Suleiman spoke aside to bin-Firnas, while the serious-faced child remained poised on the edge of the tower, the wind tugging at him. He turned back. “Bin-Firnas says, of course, that all is at the will of Allah. But he says also that as long as the cord is retained, all may be safe enough. The danger would come if they released it, let the boy try to fly free.”

Shef stepped back, nodding. Bin-Firnas saw the gesture, turned to feel the wind, and then in his turn made a gesture to his servants. With a grunt they heaved the box up to arm’s length above their heads, felt the wind catch it, let go all together.

For an instant the kite sagged below the wall of the tower, then some updraft or eddy caught it and it rose again. The winchmen span their handles, let the cord out five fathoms, ten. Slowly the kite rose in the sky, the little face still framed in its open end. Shef saw the vanes twist and turn slightly, the box rotate upwards, turn, level off. It dipped and bucked in the wind, but the boy seemed able to control it, to keep the box facing the way he wanted. If it had swooped and plunged like the earlier one once they had cut it free, he might have been thrown out of his harness, Shef guessed. But no, it seemed to ride stably. No worse than a boat on a choppy sea.

Silently bin-Firnas passed to Shef a device like the one Mu’atiyah had demonstrated, a far-seer. Without words he showed that it was different from the last one: in two halves, one sliding over the other in a case of greased leather. It meant you could alter the length of the tube. Bin-Firnas made a squinting face, as he moved the bottom half in and out. Shef took the device from him, trained it on the kite and its flyer’s face, gently moved the tube up and down till the image came into focus.

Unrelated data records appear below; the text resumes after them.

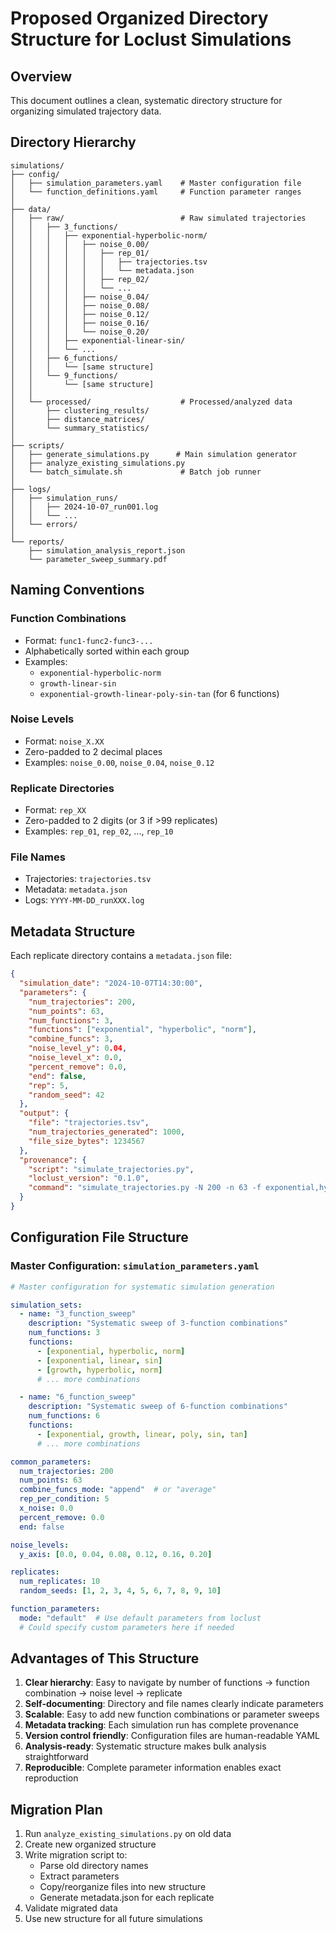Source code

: # Proposed Organized Directory Structure for Loclust Simulations

## Overview
This document outlines a clean, systematic directory structure for organizing simulated trajectory data.

## Directory Hierarchy

```
simulations/
├── config/
│   ├── simulation_parameters.yaml    # Master configuration file
│   └── function_definitions.yaml     # Function parameter ranges
│
├── data/
│   ├── raw/                          # Raw simulated trajectories
│   │   ├── 3_functions/
│   │   │   ├── exponential-hyperbolic-norm/
│   │   │   │   ├── noise_0.00/
│   │   │   │   │   ├── rep_01/
│   │   │   │   │   │   ├── trajectories.tsv
│   │   │   │   │   │   └── metadata.json
│   │   │   │   │   ├── rep_02/
│   │   │   │   │   └── ...
│   │   │   │   ├── noise_0.04/
│   │   │   │   ├── noise_0.08/
│   │   │   │   ├── noise_0.12/
│   │   │   │   ├── noise_0.16/
│   │   │   │   └── noise_0.20/
│   │   │   ├── exponential-linear-sin/
│   │   │   └── ...
│   │   ├── 6_functions/
│   │   │   └── [same structure]
│   │   └── 9_functions/
│   │       └── [same structure]
│   │
│   └── processed/                    # Processed/analyzed data
│       ├── clustering_results/
│       ├── distance_matrices/
│       └── summary_statistics/
│
├── scripts/
│   ├── generate_simulations.py      # Main simulation generator
│   ├── analyze_existing_simulations.py
│   └── batch_simulate.sh             # Batch job runner
│
├── logs/
│   ├── simulation_runs/
│   │   ├── 2024-10-07_run001.log
│   │   └── ...
│   └── errors/
│
└── reports/
    ├── simulation_analysis_report.json
    └── parameter_sweep_summary.pdf
```

## Naming Conventions

### Function Combinations
- Format: `func1-func2-func3-...`
- Alphabetically sorted within each group
- Examples:
  - `exponential-hyperbolic-norm`
  - `growth-linear-sin`
  - `exponential-growth-linear-poly-sin-tan` (for 6 functions)

### Noise Levels
- Format: `noise_X.XX`
- Zero-padded to 2 decimal places
- Examples: `noise_0.00`, `noise_0.04`, `noise_0.12`

### Replicate Directories
- Format: `rep_XX`
- Zero-padded to 2 digits (or 3 if >99 replicates)
- Examples: `rep_01`, `rep_02`, ..., `rep_10`

### File Names
- Trajectories: `trajectories.tsv`
- Metadata: `metadata.json`
- Logs: `YYYY-MM-DD_runXXX.log`

## Metadata Structure

Each replicate directory contains a `metadata.json` file:

```json
{
  "simulation_date": "2024-10-07T14:30:00",
  "parameters": {
    "num_trajectories": 200,
    "num_points": 63,
    "num_functions": 3,
    "functions": ["exponential", "hyperbolic", "norm"],
    "combine_funcs": 3,
    "noise_level_y": 0.04,
    "noise_level_x": 0.0,
    "percent_remove": 0.0,
    "end": false,
    "rep": 5,
    "random_seed": 42
  },
  "output": {
    "file": "trajectories.tsv",
    "num_trajectories_generated": 1000,
    "file_size_bytes": 1234567
  },
  "provenance": {
    "script": "simulate_trajectories.py",
    "loclust_version": "0.1.0",
    "command": "simulate_trajectories.py -N 200 -n 63 -f exponential,hyperbolic,norm ..."
  }
}
```

## Configuration File Structure

### Master Configuration: `simulation_parameters.yaml`

```yaml
# Master configuration for systematic simulation generation

simulation_sets:
  - name: "3_function_sweep"
    description: "Systematic sweep of 3-function combinations"
    num_functions: 3
    functions:
      - [exponential, hyperbolic, norm]
      - [exponential, linear, sin]
      - [growth, hyperbolic, norm]
      # ... more combinations

  - name: "6_function_sweep"
    description: "Systematic sweep of 6-function combinations"
    num_functions: 6
    functions:
      - [exponential, growth, linear, poly, sin, tan]
      # ... more combinations

common_parameters:
  num_trajectories: 200
  num_points: 63
  combine_funcs_mode: "append"  # or "average"
  rep_per_condition: 5
  x_noise: 0.0
  percent_remove: 0.0
  end: false

noise_levels:
  y_axis: [0.0, 0.04, 0.08, 0.12, 0.16, 0.20]

replicates:
  num_replicates: 10
  random_seeds: [1, 2, 3, 4, 5, 6, 7, 8, 9, 10]

function_parameters:
  mode: "default"  # Use default parameters from loclust
  # Could specify custom parameters here if needed
```

## Advantages of This Structure

1. **Clear hierarchy**: Easy to navigate by number of functions → function combination → noise level → replicate
2. **Self-documenting**: Directory and file names clearly indicate parameters
3. **Scalable**: Easy to add new function combinations or parameter sweeps
4. **Metadata tracking**: Each simulation run has complete provenance
5. **Version control friendly**: Configuration files are human-readable YAML
6. **Analysis-ready**: Systematic structure makes bulk analysis straightforward
7. **Reproducible**: Complete parameter information enables exact reproduction

## Migration Plan

1. Run `analyze_existing_simulations.py` on old data
2. Create new organized structure
3. Write migration script to:
   - Parse old directory names
   - Extract parameters
   - Copy/reorganize files into new structure
   - Generate metadata.json for each replicate
4. Validate migrated data
5. Use new structure for all future simulations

There it was. The boy’s tongue stuck out between his teeth, he was concentrating grimly on managing his vanes, trying to hold the kite steadily into the wind. There was no doubt, anyway, that the kite could carry his weight.

“How far can you send him?” he asked.

“As far as the rope will run,” reported Suleiman.

“And what if the rope is cut?”

“He says, does the ferengi king wish to see?”

Shef lowered the telescope from his eye, frowning. “No. If they’ve done it once already I’d like to hear about that.”

He focused again as a long dialogue broke out. Finally Suleiman addressed him again.

“He says, fifteen years ago, first they let it fly free with a boy inside. When the boy survived he himself, bin-Firnas, risked the attempt He says he learned three things. First, it is much easier to control flight into the wind than before it. Second, there is a skill in controlling the vanes which the boy had, from many trial flights on the tether, but which he himself had not had time to learn. He says you must react with the body before the mind has time to issue an order, and that is a skill that only time can bring. Third, he learnt that he should also have fitted a vane to control flight side to side, as well as up and down. He says the kite turned on its side as he flew down the valley of the river, and he could not turn it back. So, instead of landing gracefully like a water-bird, he turned end over end in the rocks. Since then he has not walked without support, for all the surgeons of Cordova could do. He says, his legs were his gift to Allah, for knowledge.”